Известно, что люди вообще не отличаются самостоятельностью мышления — один заражал другого. «Выпустите-ка на улицу свою девушку. Пусть она нас разложит. А кого вы приблизительно разлагаете? Кого вы намерены разложить?».
Далеко угнали немцев наши «катюши».
Мы сидели в автобусе и молча ели хлеб с кусочками шпика. Скамьи в автобусе были заняты проигрывателем, пластинками. Старшина вынимал из мешка (условной чистоты) фаянсовые кружки. Он прихватил их с собой на отвоеванной стороне Тунтурей (хозяйственный человек). Напились воды. Хорошо. Порядок.
— На кого вы похожи? — удивившись, вдруг спросил меня капитан.
Интересно, на кого я могла быть похожа, — нечесаная, спавшая на полу, вывалявшаяся накануне ночью в грязи, измокшая в ручье, не снимавшая ночью сапог от страха, что утром не смогу их натянуть на ноги?
На кого я была похожа?! На призрак войны, на призрак молодости — я со своими грязными, потемневшими, обветренными руками, много раз обмороженными, деформированными, кровоточащими.
«Вещалка» вздрогнула и остановилась. Вздрогнула радиоаппаратура.

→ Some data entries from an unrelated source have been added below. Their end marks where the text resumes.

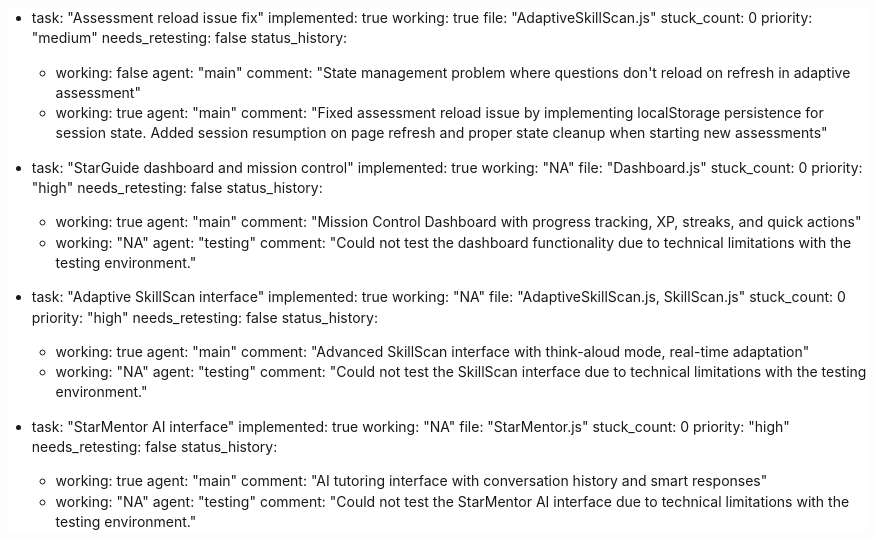   - task: "Assessment reload issue fix"
    implemented: true
    working: true
    file: "AdaptiveSkillScan.js"
    stuck_count: 0
    priority: "medium"
    needs_retesting: false
    status_history:
      - working: false
        agent: "main"
        comment: "State management problem where questions don't reload on refresh in adaptive assessment"
      - working: true
        agent: "main"
        comment: "Fixed assessment reload issue by implementing localStorage persistence for session state. Added session resumption on page refresh and proper state cleanup when starting new assessments"

  - task: "StarGuide dashboard and mission control"
    implemented: true
    working: "NA"
    file: "Dashboard.js"
    stuck_count: 0
    priority: "high"
    needs_retesting: false
    status_history:
      - working: true
        agent: "main"
        comment: "Mission Control Dashboard with progress tracking, XP, streaks, and quick actions"
      - working: "NA"
        agent: "testing"
        comment: "Could not test the dashboard functionality due to technical limitations with the testing environment."

  - task: "Adaptive SkillScan interface"
    implemented: true
    working: "NA"
    file: "AdaptiveSkillScan.js, SkillScan.js"
    stuck_count: 0
    priority: "high"
    needs_retesting: false
    status_history:
      - working: true
        agent: "main"
        comment: "Advanced SkillScan interface with think-aloud mode, real-time adaptation"
      - working: "NA"
        agent: "testing"
        comment: "Could not test the SkillScan interface due to technical limitations with the testing environment."

  - task: "StarMentor AI interface"
    implemented: true
    working: "NA"
    file: "StarMentor.js"
    stuck_count: 0
    priority: "high"
    needs_retesting: false
    status_history:
      - working: true
        agent: "main"
        comment: "AI tutoring interface with conversation history and smart responses"
      - working: "NA"
        agent: "testing"
        comment: "Could not test the StarMentor AI interface due to technical limitations with the testing environment."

От резкого толчка повалился на пол какой-то мешок. Что-то звякнуло, тренькнуло.
Мы вылезли из автобуса и вошли в первый встречный дом. Первый «военный» дом на военных моих дорогах.
В сенях еще стояли ведра, наполненные водой (здесь не было водопровода), в спальнях — распахнутые шкафы. Все в шкафах, несмотря на страшную спешку, мелко изрезано, чтоб не досталось русским.
А на столе в столовой или на кухне все те же уже знакомые нам фаянсовые кувшины, в них кофе, на ощупь еще чуть теплый, и недоеденный, но надкусанный хлеб.
Вымерший город с елками, с колокольней католического собора посреди ухоженных, чистых улиц, с уборными, вынесенными за пределы домов, — уборными с занавесками, полочками, пипифаксом.
На мостовых валялись знамена. А вот матросская фланелевка не нашего образца и рядом тут же на мостовой — старомодное женское бархатное платье.
И вдруг — звон. Это кто-то забрался на колокольню и принялся изо всех сил лупить в колокол.
Окна домов смотрели пусто и удивленно на эти улицы, по которым медленно ехали брошенные в наступление и уже ненужные танки. Содрогалась земля от их тяжести.
...А далеко, там, в конце белой улицы, в черной шинели, худой и высокий, стоял адмирал, блестя золотым околышком. Он стоял неподвижно, сняв черные перчатки...
14
Кончились боевые действия пехоты на Северном флоте. Страна дала за нас двенадцать залпов.
...Четвертое обморожение рук, ног.
Я лежала в госпитале, в огромной палате, пытаясь вычитать на потолке, высоком и белом, истину о жизни и войне, о смерти и молодости. Лежала. Умнела. Серьезнейшее занятие.